過ぎゆく夏の日差しに後ろ髪を惹かれる夏の日に、神奈川県相模原市の相模原駅に隣接する在日米陸軍の施設“相模補給廠”内に、在日米陸軍が野戦病院を展開した。
野戦病院を展開したのは、遠くアフガニスタンなどで展開中のアメリカ軍を受け入れるためではなく、有事の際に即時展開できるようにするとともに、相模補給廠に備蓄されている医療用装備の有効性を証明するための訓練「MEDEX2012」を行なうためだ。
“MEDEX”という単語は「MEDEICAL EXERCISE」を略した造語で、簡単に訳すと“医療訓練”という意味になる。
この訓練は、今から12年前の2000年にも実施され、その際は相模補給廠に備蓄されている戦闘支援病院1セット(248床の入院設備)を展開する大規模なものだったが、今年のMEDEXは、約1/3の84床を展開する米軍の野戦病院としては小規模なものとなった。
参加した部隊は、第325戦闘支援病院、第139衛生旅団、第807衛生コマンド(展開支援)、第18衛生コマンド(展開支援)の4つの部隊からなり、将兵は、現役・予備役の両方が参加していた。

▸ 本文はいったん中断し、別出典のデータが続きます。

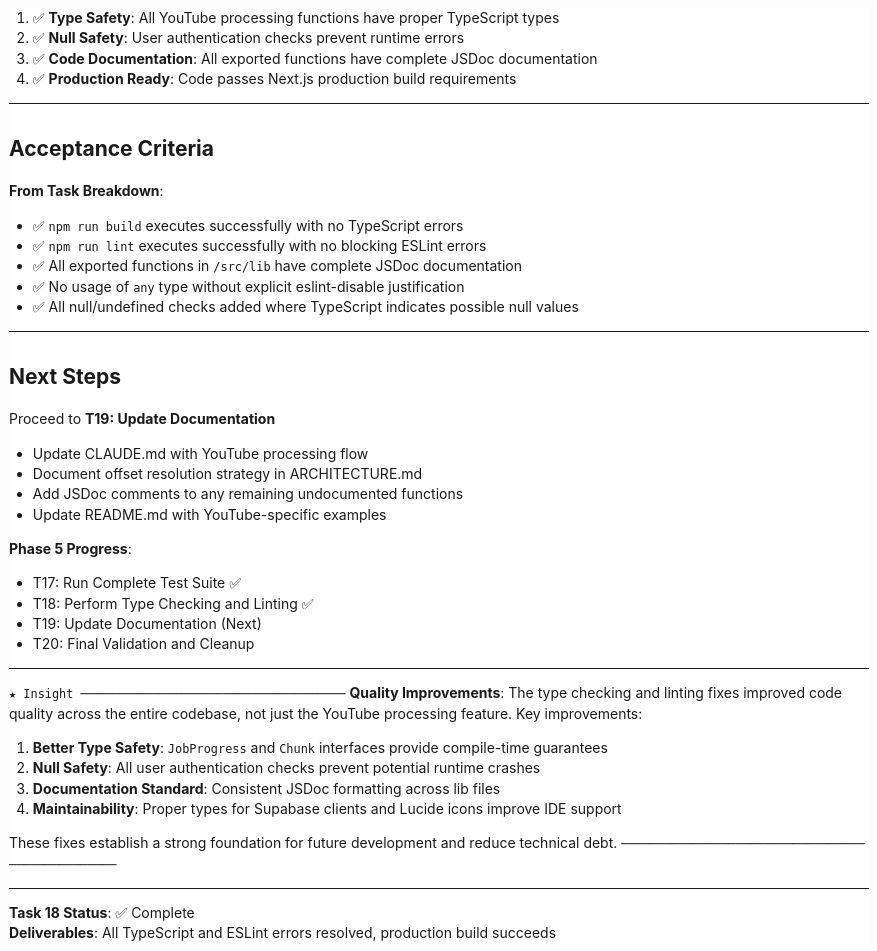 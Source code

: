 1. ✅ **Type Safety**: All YouTube processing functions have proper TypeScript types
2. ✅ **Null Safety**: User authentication checks prevent runtime errors
3. ✅ **Code Documentation**: All exported functions have complete JSDoc documentation
4. ✅ **Production Ready**: Code passes Next.js production build requirements

---

## Acceptance Criteria

**From Task Breakdown**:
- ✅ `npm run build` executes successfully with no TypeScript errors
- ✅ `npm run lint` executes successfully with no blocking ESLint errors
- ✅ All exported functions in `/src/lib` have complete JSDoc documentation
- ✅ No usage of `any` type without explicit eslint-disable justification
- ✅ All null/undefined checks added where TypeScript indicates possible null values

---

## Next Steps

Proceed to **T19: Update Documentation**
- Update CLAUDE.md with YouTube processing flow
- Document offset resolution strategy in ARCHITECTURE.md
- Add JSDoc comments to any remaining undocumented functions
- Update README.md with YouTube-specific examples

**Phase 5 Progress**: 
- T17: Run Complete Test Suite ✅
- T18: Perform Type Checking and Linting ✅
- T19: Update Documentation (Next)
- T20: Final Validation and Cleanup

---

`★ Insight ─────────────────────────────────────`
**Quality Improvements**: The type checking and linting fixes improved code quality across the entire codebase, not just the YouTube processing feature. Key improvements:

1. **Better Type Safety**: `JobProgress` and `Chunk` interfaces provide compile-time guarantees
2. **Null Safety**: All user authentication checks prevent potential runtime crashes
3. **Documentation Standard**: Consistent JSDoc formatting across lib files
4. **Maintainability**: Proper types for Supabase clients and Lucide icons improve IDE support

These fixes establish a strong foundation for future development and reduce technical debt.
`─────────────────────────────────────────────────`

---

**Task 18 Status**: ✅ Complete  
**Deliverables**: All TypeScript and ESLint errors resolved, production build succeeds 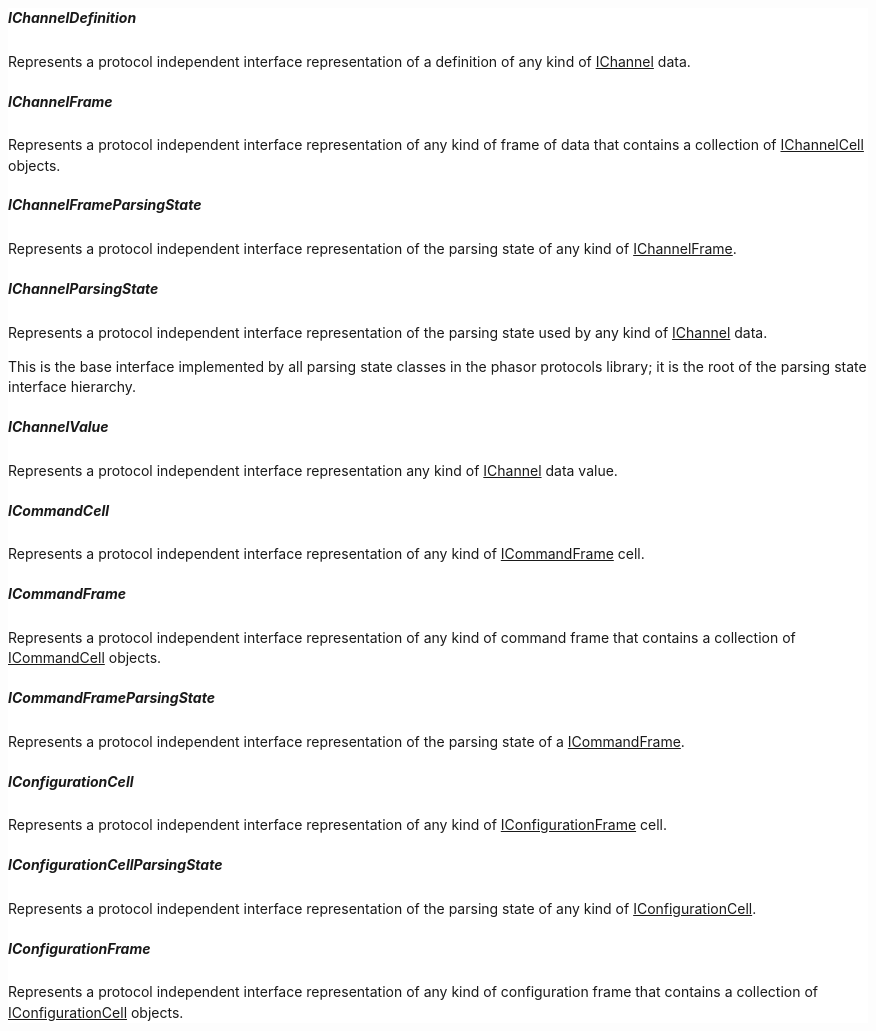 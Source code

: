 ##### IChannelDefinition

Represents a protocol independent interface representation of a definition of any kind of [IChannel](#ichannel) data.

##### IChannelFrame

Represents a protocol independent interface representation of any kind of frame of data that contains a collection of [IChannelCell](#ichannelcell) objects.

##### IChannelFrameParsingState

Represents a protocol independent interface representation of the parsing state of any kind of [IChannelFrame](#ichannelframe).

##### IChannelParsingState

Represents a protocol independent interface representation of the parsing state used by any kind of [IChannel](#ichannel) data.

This is the base interface implemented by all parsing state classes in the phasor protocols library; it is the root of the parsing state interface hierarchy.

##### IChannelValue

Represents a protocol independent interface representation any kind of [IChannel](#IChannel) data value.

##### ICommandCell

Represents a protocol independent interface representation of any kind of [ICommandFrame](#icommandframe) cell.

##### ICommandFrame

Represents a protocol independent interface representation of any kind of command frame that contains a collection of
[ICommandCell](#icommandcell) objects.

##### ICommandFrameParsingState

Represents a protocol independent interface representation of the parsing state of a [ICommandFrame](#icommandframe).

##### IConfigurationCell

Represents a protocol independent interface representation of any kind of [IConfigurationFrame](#iconfigurationframe) cell.<br>

##### IConfigurationCellParsingState

Represents a protocol independent interface representation of the parsing state of any kind of [IConfigurationCell](#iconfigurationcell).

##### IConfigurationFrame

Represents a protocol independent interface representation of any kind of configuration frame that contains a collection of [IConfigurationCell](#iconfigurationcell) objects.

ここではその訓練の内容と、米陸軍の持つ野戦病院の設備を紹介していきたい。
訓練は搬送作業からスタート
「MEDEX2012」の訓練は、実践さながらということで搬送もガチ。基本となるヘリコプターによる搬送、救急車やトラックでの搬送に加えて、大型バスを改造した傷病者搬送用の大型車両を使った、大人数の受け入れも可能とした念の入れようだ。